_EXTRACTED INFORMATION_:
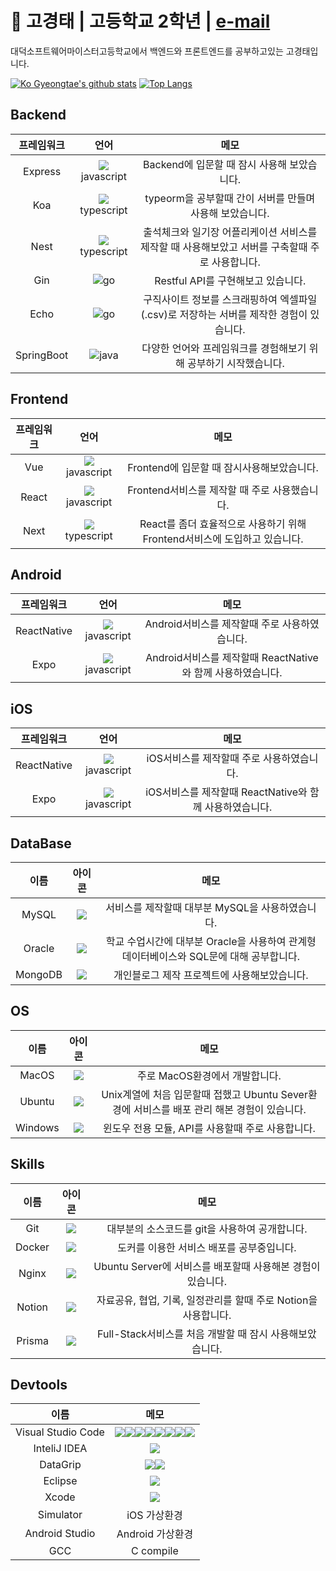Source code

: # 🔭 고경태 | 고등학교 2학년 | <a href="mailto:kokt0203@naver.com">e-mail</a>
<p>대덕소프트웨어마이스터고등학교에서 백엔드와 프론트엔드를 공부하고있는 고경태입니다.</p>

[![Ko Gyeongtae's github stats](https://github-readme-stats.vercel.app/api?username=Ko-GyeongTae&show_icons=true&hide_border=true&count_private=true)](https://github.com/Ko-GyeongTae)
[![Top Langs](https://github-readme-stats.vercel.app/api/top-langs/?username=Ko-GyeongTae&hide=r,jupyter%20notebook,c%23)](https://github.com/anuraghazra/github-readme-stats)

## Backend
|프레임워크|언어|메모|
|:------:|:---:|:---:|
|Express|![](https://img.icons8.com/color/24/000000/javascript.png)javascript|Backend에 입문할 때 잠시 사용해 보았습니다.|
|Koa|![](https://img.icons8.com/color/24/000000/typescript.png)typescript|typeorm을 공부할때 간이 서버를 만들며 사용해 보았습니다.|
|Nest|![](https://img.icons8.com/color/24/000000/typescript.png)typescript|출석체크와 일기장 어플리케이션 서비스를 제작할 때 사용해보았고 서버를 구축할때 주로 사용합니다.|
|Gin|![](https://img.icons8.com/color/24/000000/golang.png)go|Restful API를 구현해보고 있습니다.|
|Echo|![](https://img.icons8.com/color/24/000000/golang.png)go|구직사이트 정보를 스크래핑하여 엑셀파일(.csv)로 저장하는 서버를 제작한 경험이 있습니다.|
|SpringBoot|![](https://img.icons8.com/color/24/000000/java.png)java|다양한 언어와 프레임워크를 경험해보기 위해 공부하기 시작했습니다.|

## Frontend
|프레임워크|언어|메모|
|:------:|:---:|:---:|
|Vue|![](https://img.icons8.com/color/24/000000/javascript.png)javascript|Frontend에 입문할 때 잠시사용해보았습니다.|
|React|![](https://img.icons8.com/color/24/000000/javascript.png)javascript|Frontend서비스를 제작할 때 주로 사용했습니다.|
|Next|![](https://img.icons8.com/color/24/000000/typescript.png)typescript|React를 좀더 효율적으로 사용하기 위해 Frontend서비스에 도입하고 있습니다.|

## Android
|프레임워크|언어|메모|
|:------:|:---:|:---:|
|ReactNative|![](https://img.icons8.com/color/24/000000/javascript.png)javascript|Android서비스를 제작할때 주로 사용하였습니다.|
|Expo|![](https://img.icons8.com/color/24/000000/javascript.png)javascript|Android서비스를 제작할때 ReactNative와 함께 사용하였습니다.|

## iOS
|프레임워크|언어|메모|
|:------:|:---:|:---:|
|ReactNative|![](https://img.icons8.com/color/24/000000/javascript.png)javascript|iOS서비스를 제작할때 주로 사용하였습니다.|
|Expo|![](https://img.icons8.com/color/24/000000/javascript.png)javascript|iOS서비스를 제작할때 ReactNative와 함께 사용하였습니다.|

## DataBase
|이름|아이콘|메모|
|:------:|:---:|:---:|
|MySQL|![](https://img.icons8.com/color/24/000000/mysql.png)|서비스를 제작할때 대부분 MySQL을 사용하였습니다.|
|Oracle|![](https://img.icons8.com/color/24/000000/oracle.png)|학교 수업시간에 대부분 Oracle을 사용하여 관계형데이터베이스와 SQL문에 대해 공부합니다.|
|MongoDB|![](https://img.icons8.com/color/24/000000/mongodb.png)|개인블로그 제작 프로젝트에 사용해보았습니다.|

## OS
|이름|아이콘|메모|
|:------:|:---:|:---:|
|MacOS|![](https://img.icons8.com/color/24/000000/mac-os.png)|주로 MacOS환경에서 개발합니다.|
|Ubuntu|![](https://img.icons8.com/color/24/000000/ubuntu.png)|Unix계열에 처음 입문할때 접했고 Ubuntu Sever환경에 서비스를 배포 관리 해본 경험이 있습니다.|
|Windows|![](https://img.icons8.com/color/24/000000/windows.png)|윈도우 전용 모듈, API를 사용할때 주로 사용합니다.|

## Skills
|이름|아이콘|메모|
|:------:|:---:|:---:|
|Git|![](https://img.icons8.com/color/24/000000/git.png)|대부분의 소스코드를 git을 사용하여 공개합니다.|
|Docker|![](https://img.icons8.com/color/24/000000/docker.png)|도커를 이용한 서비스 배포를 공부중입니다.
|Nginx|![](https://img.icons8.com/color/24/000000/nginx.png)|Ubuntu Server에 서비스를 배포할때 사용해본 경험이 있습니다.
|Notion|![](https://img.icons8.com/color/24/000000/n.png)|자료공유, 협업, 기록, 일정관리를 할때 주로 Notion을 사용합니다.|
|Prisma|![](https://img.icons8.com/color/24/000000/p.png)|Full-Stack서비스를 처음 개발할 때 잠시 사용해보았습니다.|

## Devtools
|이름|메모|
|:---:|:---:|
|Visual Studio Code|![](https://img.icons8.com/color/24/000000/typescript.png)![](https://img.icons8.com/color/24/000000/javascript.png)![](https://img.icons8.com/color/24/000000/golang.png)![](https://img.icons8.com/color/24/000000/java.png)![](https://img.icons8.com/color/24/000000/c.png)![](https://img.icons8.com/color/24/000000/python.png)![](https://img.icons8.com/color/24/000000/html.png)![](https://img.icons8.com/color/24/000000/css.png)|
|InteliJ IDEA|![](https://img.icons8.com/color/24/000000/java.png)
|DataGrip|![](https://img.icons8.com/color/24/000000/oracle.png)![](https://img.icons8.com/color/24/000000/mysql.png)|
|Eclipse|![](https://img.icons8.com/color/24/000000/java.png)|
|Xcode|![](https://img.icons8.com/color/24/000000/c.png)|
|Simulator|iOS 가상환경|
|Android Studio|Android 가상환경|
|GCC|C compile|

_WHAT IS REQUIRED_:
Show each line of the material above where "Expo" occurs.

_RESPONSE TO THE EXERCISE_:
|Expo|![](https://img.icons8.com/color/24/000000/javascript.png)javascript|Android서비스를 제작할때 ReactNative와 함께 사용하였습니다.|
|Expo|![](https://img.icons8.com/color/24/000000/javascript.png)javascript|iOS서비스를 제작할때 ReactNative와 함께 사용하였습니다.|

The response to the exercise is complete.